» Instructions to follow
Run through the records and show each line that includes the string "RecordingStartedEvent".

» Data shown
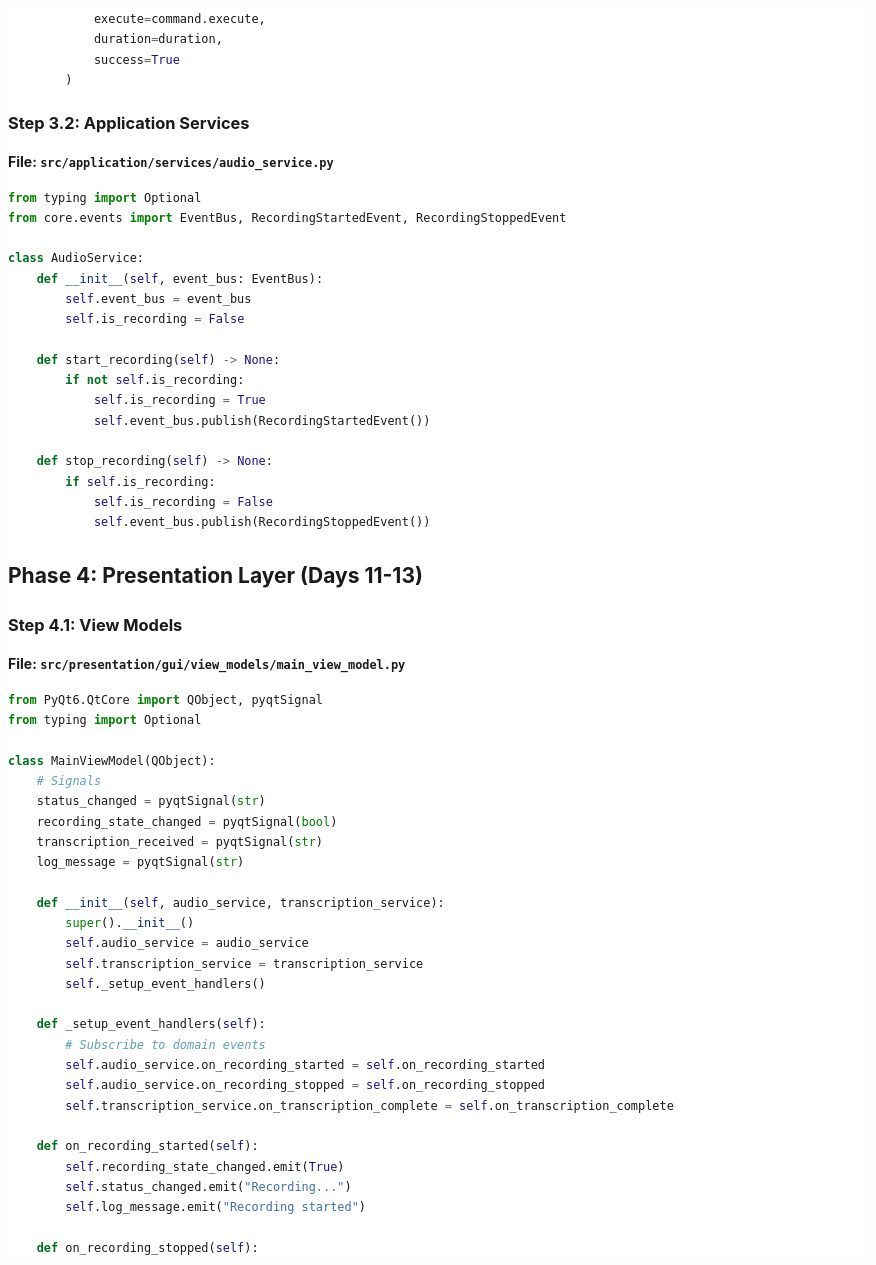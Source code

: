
 ```python
            execute=command.execute,
            duration=duration,
            success=True
        )
```

### Step 3.2: Application Services

**File: `src/application/services/audio_service.py`**
```python
from typing import Optional
from core.events import EventBus, RecordingStartedEvent, RecordingStoppedEvent

class AudioService:
    def __init__(self, event_bus: EventBus):
        self.event_bus = event_bus
        self.is_recording = False
        
    def start_recording(self) -> None:
        if not self.is_recording:
            self.is_recording = True
            self.event_bus.publish(RecordingStartedEvent())
    
    def stop_recording(self) -> None:
        if self.is_recording:
            self.is_recording = False
            self.event_bus.publish(RecordingStoppedEvent())
```

## Phase 4: Presentation Layer (Days 11-13)

### Step 4.1: View Models

**File: `src/presentation/gui/view_models/main_view_model.py`**
```python
from PyQt6.QtCore import QObject, pyqtSignal
from typing import Optional

class MainViewModel(QObject):
    # Signals
    status_changed = pyqtSignal(str)
    recording_state_changed = pyqtSignal(bool)
    transcription_received = pyqtSignal(str)
    log_message = pyqtSignal(str)
    
    def __init__(self, audio_service, transcription_service):
        super().__init__()
        self.audio_service = audio_service
        self.transcription_service = transcription_service
        self._setup_event_handlers()
    
    def _setup_event_handlers(self):
        # Subscribe to domain events
        self.audio_service.on_recording_started = self.on_recording_started
        self.audio_service.on_recording_stopped = self.on_recording_stopped
        self.transcription_service.on_transcription_complete = self.on_transcription_complete
    
    def on_recording_started(self):
        self.recording_state_changed.emit(True)
        self.status_changed.emit("Recording...")
        self.log_message.emit("Recording started")
    
    def on_recording_stopped(self):
```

» Output below
from core.events import EventBus, RecordingStartedEvent, RecordingStoppedEvent
            self.event_bus.publish(RecordingStartedEvent())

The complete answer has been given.